Dataset entries:

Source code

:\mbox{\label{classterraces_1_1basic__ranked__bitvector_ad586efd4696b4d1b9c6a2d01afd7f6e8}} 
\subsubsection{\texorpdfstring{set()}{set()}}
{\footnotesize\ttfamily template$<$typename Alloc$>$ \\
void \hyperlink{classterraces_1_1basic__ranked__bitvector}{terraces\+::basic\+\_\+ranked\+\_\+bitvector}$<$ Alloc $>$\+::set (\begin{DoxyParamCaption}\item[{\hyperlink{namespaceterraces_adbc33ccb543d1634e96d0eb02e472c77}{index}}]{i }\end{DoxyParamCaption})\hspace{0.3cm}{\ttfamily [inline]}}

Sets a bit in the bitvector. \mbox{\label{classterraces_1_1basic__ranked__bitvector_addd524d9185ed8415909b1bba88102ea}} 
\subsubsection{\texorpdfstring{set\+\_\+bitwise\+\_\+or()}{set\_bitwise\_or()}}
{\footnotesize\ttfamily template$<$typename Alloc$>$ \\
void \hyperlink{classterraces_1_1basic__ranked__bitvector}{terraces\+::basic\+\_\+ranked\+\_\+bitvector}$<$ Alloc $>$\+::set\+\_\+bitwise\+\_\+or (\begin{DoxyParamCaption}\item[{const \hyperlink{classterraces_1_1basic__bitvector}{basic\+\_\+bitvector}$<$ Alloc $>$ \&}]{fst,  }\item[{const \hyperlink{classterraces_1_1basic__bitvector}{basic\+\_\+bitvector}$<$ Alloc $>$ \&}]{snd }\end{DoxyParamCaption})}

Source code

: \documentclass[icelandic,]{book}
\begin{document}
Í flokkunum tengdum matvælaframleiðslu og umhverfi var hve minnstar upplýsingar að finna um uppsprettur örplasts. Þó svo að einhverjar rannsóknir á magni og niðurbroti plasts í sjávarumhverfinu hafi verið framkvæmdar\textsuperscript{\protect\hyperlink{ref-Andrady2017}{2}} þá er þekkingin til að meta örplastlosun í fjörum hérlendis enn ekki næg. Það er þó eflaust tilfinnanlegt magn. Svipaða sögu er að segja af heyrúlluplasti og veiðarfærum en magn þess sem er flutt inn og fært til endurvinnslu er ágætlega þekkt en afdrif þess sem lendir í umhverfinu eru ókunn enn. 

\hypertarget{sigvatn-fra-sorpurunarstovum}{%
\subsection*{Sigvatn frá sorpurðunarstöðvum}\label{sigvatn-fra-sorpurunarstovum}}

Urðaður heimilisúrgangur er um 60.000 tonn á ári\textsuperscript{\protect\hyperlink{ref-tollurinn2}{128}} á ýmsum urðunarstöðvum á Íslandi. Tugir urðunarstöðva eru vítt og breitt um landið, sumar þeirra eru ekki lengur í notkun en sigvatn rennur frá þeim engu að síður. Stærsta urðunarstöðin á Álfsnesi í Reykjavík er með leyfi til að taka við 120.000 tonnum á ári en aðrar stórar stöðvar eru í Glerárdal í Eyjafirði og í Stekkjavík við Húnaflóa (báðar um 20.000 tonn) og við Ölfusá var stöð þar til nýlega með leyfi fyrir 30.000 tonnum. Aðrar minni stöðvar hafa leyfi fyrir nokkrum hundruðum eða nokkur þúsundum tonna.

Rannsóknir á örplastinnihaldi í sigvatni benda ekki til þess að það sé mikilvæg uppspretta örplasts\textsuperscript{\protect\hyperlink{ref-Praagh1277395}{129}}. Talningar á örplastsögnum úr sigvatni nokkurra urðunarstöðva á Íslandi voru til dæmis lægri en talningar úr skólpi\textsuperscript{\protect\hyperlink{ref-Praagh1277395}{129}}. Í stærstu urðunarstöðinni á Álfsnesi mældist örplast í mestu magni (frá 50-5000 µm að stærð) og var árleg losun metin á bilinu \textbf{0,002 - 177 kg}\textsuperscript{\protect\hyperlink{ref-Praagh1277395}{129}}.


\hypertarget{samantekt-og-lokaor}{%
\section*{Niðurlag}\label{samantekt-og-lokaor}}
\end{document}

[How to complete this task]
How many of the lines above hold "samantekt"? Answer with only the number.

[Exercise response]
2